DETAILED DESCRIPTION OF THE PRESENTLY PREFERRED EMBODIMENTS
[0018] FIG. 1 shows a schematic view of a vibration damper 1 of any
constructional type, i.e., monotube vibration damper or twin-tube
vibration damper. A piston rod 5, possibly with a piston 7 as
displacer, is guided so as to be axially movable in a cylinder 3.
Both working chambers 9; 11 of cylinder 3 are completely filled
with pressurized medium such that a movement of the displacer
conveys pressurized medium through lines 13; 15 to a generator 17
that converts the movement of the displacer into electrical
energy.
[0019] The vibration damper 1 further comprises, in a bypass line
19 to line 15, and a storage that serves to compensate the
pressurized medium volume displaced from the cylinder 3 by the
piston rod 5. The storage 21 is compressively preloaded such that a
pressure volume occurring when the displacer moves into the working
chamber 11 is also supplied primarily to the generator 17.

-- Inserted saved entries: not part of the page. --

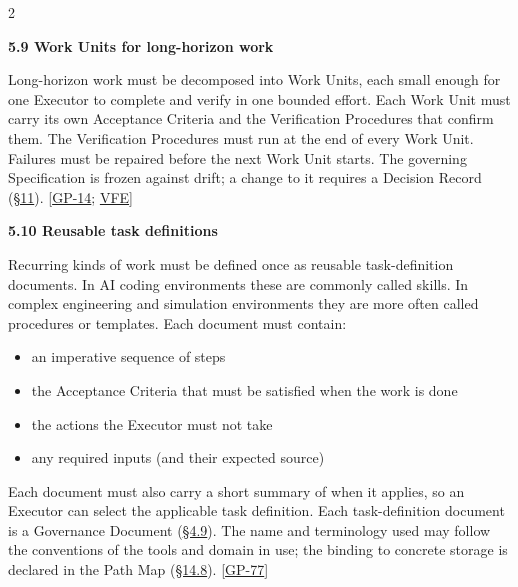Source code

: \begin{multicols}{2}
\hypertarget{nss-5.9}{}

\par\smallskip\noindent\textbf{5.9 Work Units for long-horizon work}\par\nopagebreak

Long-horizon work must be decomposed into Work Units, each small enough for one Executor to complete and verify in one bounded effort. Each Work Unit must carry its own Acceptance Criteria and the Verification Procedures that confirm them. The Verification Procedures must run at the end of every Work Unit. Failures must be repaired before the next Work Unit starts. The governing Specification is frozen against drift; a change to it requires a Decision Record (\hyperlink{nss-11}{\S11}). [\hyperlink{gp-14}{GP-14}; \hyperlink{gp-VFE}{VFE}]

\hypertarget{nss-5.10}{}

\par\smallskip\noindent\textbf{5.10 Reusable task definitions}\par\nopagebreak

Recurring kinds of work must be defined once as reusable task-definition documents. In AI coding environments these are commonly called skills. In complex engineering and simulation environments they are more often called procedures or templates. Each document must contain:

\begin{itemize}\setlength{\itemsep}{0pt}\setlength{\parskip}{0pt}

\item an imperative sequence of steps

\item the Acceptance Criteria that must be satisfied when the work is done

\item the actions the Executor must not take

\item any required inputs (and their expected source)

\end{itemize}

Each document must also carry a short summary of when it applies, so an Executor can select the applicable task definition. Each task-definition document is a Governance Document (\hyperlink{nss-4.9}{\S4.9}). The name and terminology used may follow the conventions of the tools and domain in use; the binding to concrete storage is declared in the Path Map (\hyperlink{nss-14.8}{\S14.8}). [\hyperlink{gp-77}{GP-77}]


\end{multicols}
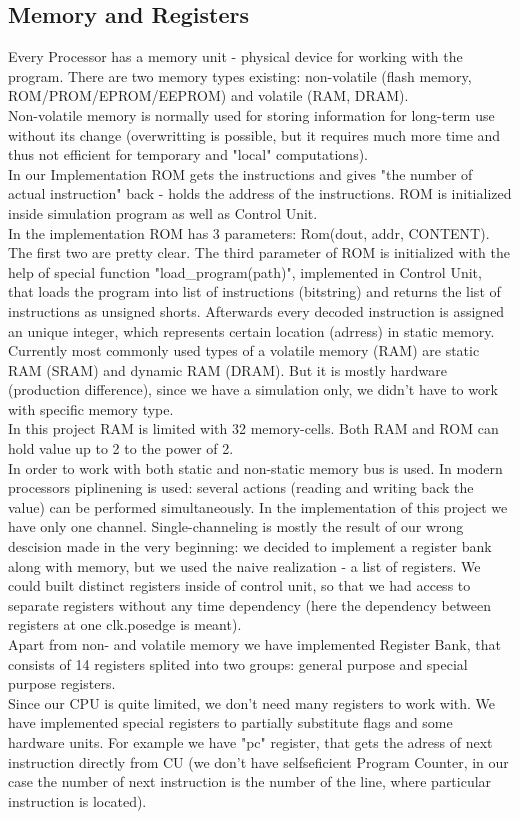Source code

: \documentclass[11pt,a4paper]{article}
\begin{document}
\subsection{Memory and Registers}
Every Processor has a memory unit - physical device for working with the program. There are two memory types existing: non-volatile (flash memory,  ROM/PROM/EPROM/EEPROM) and volatile (RAM, DRAM).\\
Non-volatile memory is normally used for storing information for long-term use without its change (overwritting is possible, but it requires much more time and thus not efficient for temporary and "local" computations).\\
In our Implementation ROM gets the instructions and gives "the number of actual instruction" back - holds the address of the instructions. ROM is initialized inside simulation program as well as Control Unit.\\
In the implementation ROM has 3 parameters: Rom(dout, addr, CONTENT). The first two are pretty clear. The third parameter of ROM is initialized with the help of special function "load\_program(path)", implemented in Control Unit, that loads the program into list of instructions (bitstring) and returns the list of instructions as unsigned shorts. Afterwards every decoded instruction is assigned an  unique integer, which represents certain location (adrress) in static memory.\\
Currently most commonly used types of a volatile memory (RAM) are static RAM (SRAM) and dynamic RAM (DRAM). But it is mostly hardware (production difference), since we have a simulation only, we didn't have to work with specific memory type.\\
In this project RAM is limited with 32 memory-cells. Both RAM and ROM can hold value up to 2 to the power of 2. \\
In order to  work with both static and non-static memory bus is used. In modern processors piplinening is used: several actions (reading and writing back the value) can be performed simultaneously.
In the implementation of this project we have only one channel. Single-channeling is mostly the result of our wrong descision made in the very beginning: we decided to implement a register bank along with memory, but we used the naive realization - a list of registers. We could built distinct registers inside of control unit, so that we had access to separate registers without any time dependency (here the dependency between registers at one clk.posedge is meant).\\ 
Apart from non- and volatile memory we have implemented Register Bank, that consists of 14 registers splited into two groups: general purpose and special purpose registers.\\
Since our CPU is quite limited, we don't need many registers to work with. We have implemented special registers to partially substitute flags and some hardware units. For example we have "pc" register, that gets the adress of next instruction directly from CU (we don't have selfseficient Program Counter, in our case the number of next instruction is the number of the line, where particular instruction is located).\\
\end{document}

[0020] The generator 17 comprises a turbine 23 driven by the
displaced pressurized medium. The turbine 23 drives an electric
machine 25 that generates the electrical energy. The generator 17
further comprises a torsion damper 27 as resilience element that
smooths pressure peaks in the pressurized medium or at the turbine
23. But the generator 17 can also function as motor when connected
to a power source.
[0021] The torsion damper 27 is functionally arranged between
turbine 23 and electric machine 25. The torsion damper can be used
as a separate constructional unit or as a component part, e.g., of
the turbine. In the present instance, all of the components of the
generator 17 are arranged in a common housing 29.
[0022] FIGS. 2 to 4 show a first embodiment form of the torsion
damper 27 which has an input element 31 from the turbine 23 and an
output element 33 to the electric machine 25 and at least one
spring element 35 arranged between the two elements 31; 33. The
output element 33 has a carrier disk 37 with axial, segment-like
projections 39. Elastomer bodies are supported in circumferential
direction as spring elements 35. In this embodiment example, the
input element has three projections 39 cooperating with six
elastomer bodies 35. As can be seen from FIG. 3, the elastomer
bodies 35 in pairs respectively delimit an engagement region 41 for
the disk-shaped input element 3,1 which has three ribs 43 (FIG. 4)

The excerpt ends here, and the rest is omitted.